Su embarcación, como tantas otras que salieron de Senegal este año, había tomado una ruta más larga y peligrosa en su intento por evadir a las autoridades que patrullan la costa de África Occidental. Esa estrategia arriesgada ha resultado exitosa para muchos: la llegada de inmigrantes a Canarias alcanzó la cifra récord de 36.000 personas este año, más del doble que en 2022.
Para otros, el viaje migratorio ha terminado en tragedia. Si bien no existen cifras precisas sobre el número de muertes, embarcaciones enteras han desaparecido en el Atlántico y se han convertido en lo que se conoce como “naufragios invisibles”. Si algunos cuerpos llegan a la costa, con frecuencia son enterrados en tumbas anónimas.
Las autoridades españolas sobrevuelan habitualmente una zona enorme del Atlántico, entre África Occidental y las Islas Canarias, en busca de inmigrantes perdidos. Pero las grandes distancias, las condiciones climáticas volátiles y las embarcaciones relativamente pequeñas hacen que sea fácil pasarlos por alto.
“Imagina buscar un coche en un área que es 1,5 veces más grande que España peninsular”, dice Manuel Barroso, quien dirige el Centro Nacional de Coordinación de Salvamento Marítimo en España. “Puede que incluso volemos sobre una, y en el momento no verla por las nubes”.
Los hombres de la piragua estaban perdidos. Pero no estaban solos.
Barcos de carga enormes pasaban junto a ellos casi todos los días y desestabilizaban a su paso la temblorosa embarcación de madera. No obstante, nadie acudió a rescatarlos.
“Cuando los veíamos, gritábamos hasta quedarnos sin fuerzas”, recuerda Dieye.
Cada vez que veían un barco, recogían sus pertenencias, con la esperanza de ser salvados, sólo para darse cuenta momentos más tarde que los barcos no iban por ellos. Boye recuerda las banderas española, rusa y brasileña que enarbolaban algunos buques comerciales.
Fernando Ncula, otro sobreviviente, recuerda un barco chino que casi los aplasta. Vio gente en cubierta que los observaba.
“No podía creerlo. Pensé para mis adentros: ¿Por qué no nos ayudaron?”, Ncula todavía se lo pregunta.
Según el derecho internacional, los capitanes deben “prestar asistencia a cualquier persona que se encuentre en el mar en peligro de perderse”. Pero es difícil hacer cumplir esa ley.

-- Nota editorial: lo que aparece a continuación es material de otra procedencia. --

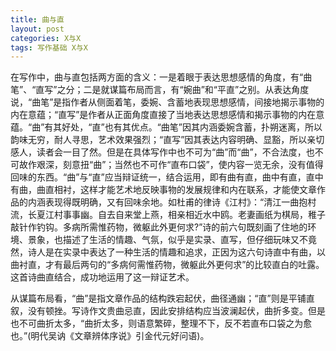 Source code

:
 ```yaml
---
title: 曲与直
layout: post
categories: X与X
tags: 写作基础 X与X
---
```


在写作中，曲与直包括两方面的含义：一是着眼于表达思想感情的角度，有“曲笔”、“直写”之分；二是就谋篇布局而言，有“婉曲”和“平直”之别。从表达角度说，“曲笔”是指作者从侧面着笔，委婉、含蓄地表现思想感情，间接地揭示事物的内在意蕴；“直写”是作者从正面角度直接了当地表达思想感情和揭示事物的内在意蕴。“曲”有其好处，“直”也有其优点。“曲笔”因其内涵委婉含蓄，扑朔迷离，所以韵味无穷，耐人寻思，艺术效果强烈；“直写”因其表达内容明确、显豁，所以亲切感人，读者会一目了然。但是在具体写作中也不可为“曲”而“曲”，不合法度，也不可故作艰深，刻意扭“曲”；当然也不可作“直布口袋”，使内容一览无余，没有值得回味的东西。“曲”与“直”应当辩证统一，结合运用，即有曲有直，曲中有直，直中有曲，曲直相衬，这样才能艺术地反映事物的发展规律和内在联系，才能使文章作品的内涵表现得既明确，又有回味余地。如杜甫的律诗《江村》：“清江一曲抱村流，长夏江村事事幽。自去自来堂上燕，相亲相近水中鸥。老妻画纸为棋局，稚子敲针作钓钩。多病所需惟药物，微躯此外更何求?”诗的前六句既刻画了住地的环境、景象，也描述了生活的情趣、气氛，似乎是实录、直写，但仔细玩味又不竟然，诗人是在实录中表达了一种生活的情趣和追求，正因为这六句诗直中有曲，以曲衬直，才有最后两句的“多病何需惟药物，微躯此外更何求”的比较直白的吐露。这首诗曲直结合，成功地运用了这一辩证艺术。

从谋篇布局看，“曲”是指文章作品的结构跌宕起伏，曲径通幽；“直”则是平铺直叙，没有顿挫。写诗作文贵曲忌直，因此安排结构应当波澜起伏，曲折多变。但是也不可曲折太多，“曲折太多，则语意繁碎，整理不下，反不若直布口袋之为愈也。”(明代吴讷《文章辨体序说》引金代元好问语)。 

Por años, los líderes europeos han peleado sobre quién debe asumir la responsabilidad de los migrantes rescatados en el mar. El resultado: numerosos enfrentamientos, con barcos mercantes a veces atrapados en medio de ellos. A diferencia del Mediterráneo, no hay embarcaciones ni aviones humanitarios que controlen esta vasta extensión del Océano Atlántico. Los migrantes quedan a merced de su suerte.